As it was, young Alexander (in his fifth Grand Prix) made the move of the race on Heinz-Harald (in his 67th). He did it in the heart-in-mouth banked sweep at the end of the long undulating straight, and he did it the best way, in a confident committed move that brooked no argument from the Williams; and, if the superior grip of his Bridgestones helped him through, a good driver is one that makes full use of his equipment. Alex is still at the breathless, wide-eyed stage where he can hardly believe that his boyhood dreams of F1 are being realised; but in the cockpit he is already a steely performer.

There was much more of interest down the field: World Champion Villeneuve, more unshaven than ever this weekend, started from the fifth row, a legacy of his practice accident, and had to work very hard all race in the other red Williams. Seventh place was his scant reward. Little Giancarlo Fisichella, in the other sky-blue Benetton, didn't get the chance to play to the gallery quite as Wurz had done, but his strong drive made it two cars in the points for David Richards.

The top four teams all had reliable races and brought both cars home. By contrast, most of the other teams had a dreadful weekend. For Jordan, Rolf Schumacher's first-lap accident was followed by Hill's ignominious disqualification, after an uncompetitive race, for being underweight. The first Jordan Grand Prix victory looks very far off at the moment: and meanwhile, if Damon wants to renovate his career, he must start by consistently out-qualifying his young team-mate.

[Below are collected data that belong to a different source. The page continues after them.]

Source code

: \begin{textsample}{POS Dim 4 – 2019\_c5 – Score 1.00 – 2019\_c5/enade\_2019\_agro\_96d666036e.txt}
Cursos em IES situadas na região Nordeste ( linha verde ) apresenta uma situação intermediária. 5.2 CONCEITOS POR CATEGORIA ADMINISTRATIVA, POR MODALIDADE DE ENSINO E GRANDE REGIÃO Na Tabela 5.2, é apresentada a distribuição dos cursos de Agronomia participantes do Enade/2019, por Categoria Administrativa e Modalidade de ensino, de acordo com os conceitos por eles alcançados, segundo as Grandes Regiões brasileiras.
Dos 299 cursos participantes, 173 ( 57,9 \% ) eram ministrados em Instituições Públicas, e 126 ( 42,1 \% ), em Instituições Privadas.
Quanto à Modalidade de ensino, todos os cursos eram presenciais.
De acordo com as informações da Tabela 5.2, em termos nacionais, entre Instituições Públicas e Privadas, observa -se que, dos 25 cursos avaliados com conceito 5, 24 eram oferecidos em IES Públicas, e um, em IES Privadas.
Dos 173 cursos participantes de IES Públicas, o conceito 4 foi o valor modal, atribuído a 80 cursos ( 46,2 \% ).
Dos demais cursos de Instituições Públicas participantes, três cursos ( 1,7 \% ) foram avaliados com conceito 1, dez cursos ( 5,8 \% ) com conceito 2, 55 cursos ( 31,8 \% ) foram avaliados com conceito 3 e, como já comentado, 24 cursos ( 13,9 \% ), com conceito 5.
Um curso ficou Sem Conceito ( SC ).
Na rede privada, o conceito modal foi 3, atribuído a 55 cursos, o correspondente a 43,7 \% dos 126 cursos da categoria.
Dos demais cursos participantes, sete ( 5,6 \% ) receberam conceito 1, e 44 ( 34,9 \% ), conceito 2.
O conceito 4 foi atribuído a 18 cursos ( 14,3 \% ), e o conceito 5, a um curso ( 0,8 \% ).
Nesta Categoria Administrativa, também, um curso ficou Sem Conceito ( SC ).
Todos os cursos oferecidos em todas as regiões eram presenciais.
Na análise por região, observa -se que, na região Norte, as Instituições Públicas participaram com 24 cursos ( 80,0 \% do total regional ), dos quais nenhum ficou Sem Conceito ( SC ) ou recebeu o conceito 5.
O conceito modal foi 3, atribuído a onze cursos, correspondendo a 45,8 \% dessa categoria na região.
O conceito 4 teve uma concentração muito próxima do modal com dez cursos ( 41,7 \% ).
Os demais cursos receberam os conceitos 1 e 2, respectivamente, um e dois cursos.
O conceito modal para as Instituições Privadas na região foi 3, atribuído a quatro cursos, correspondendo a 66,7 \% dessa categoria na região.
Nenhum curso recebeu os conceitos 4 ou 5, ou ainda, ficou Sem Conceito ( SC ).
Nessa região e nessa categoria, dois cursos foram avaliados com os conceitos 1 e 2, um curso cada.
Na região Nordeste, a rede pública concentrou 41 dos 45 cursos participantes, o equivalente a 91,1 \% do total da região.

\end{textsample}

Finally, within McLaren itself there is some interesting psychology at work. Häkkinen and Coulthard are nominally joint number one drivers; but in Australia, whatever you made of David's noble gesture in moving over for Mika after the pitstop fiasco, the truth is the Finn was consistently the faster driver all weekend. In Brazil it was the same story. To keep his own World Championship hopes alive, David needs to have a weekend or two of outpacing Mika, and soon; otherwise he will find himself irrevocably sliding into the No 2 slot. It will be horribly ironical if in hindsight, David's best chance of beating his team-mate turns out to have been the day he made that famous gift for which he has been so harshly, and unfairly, criticised.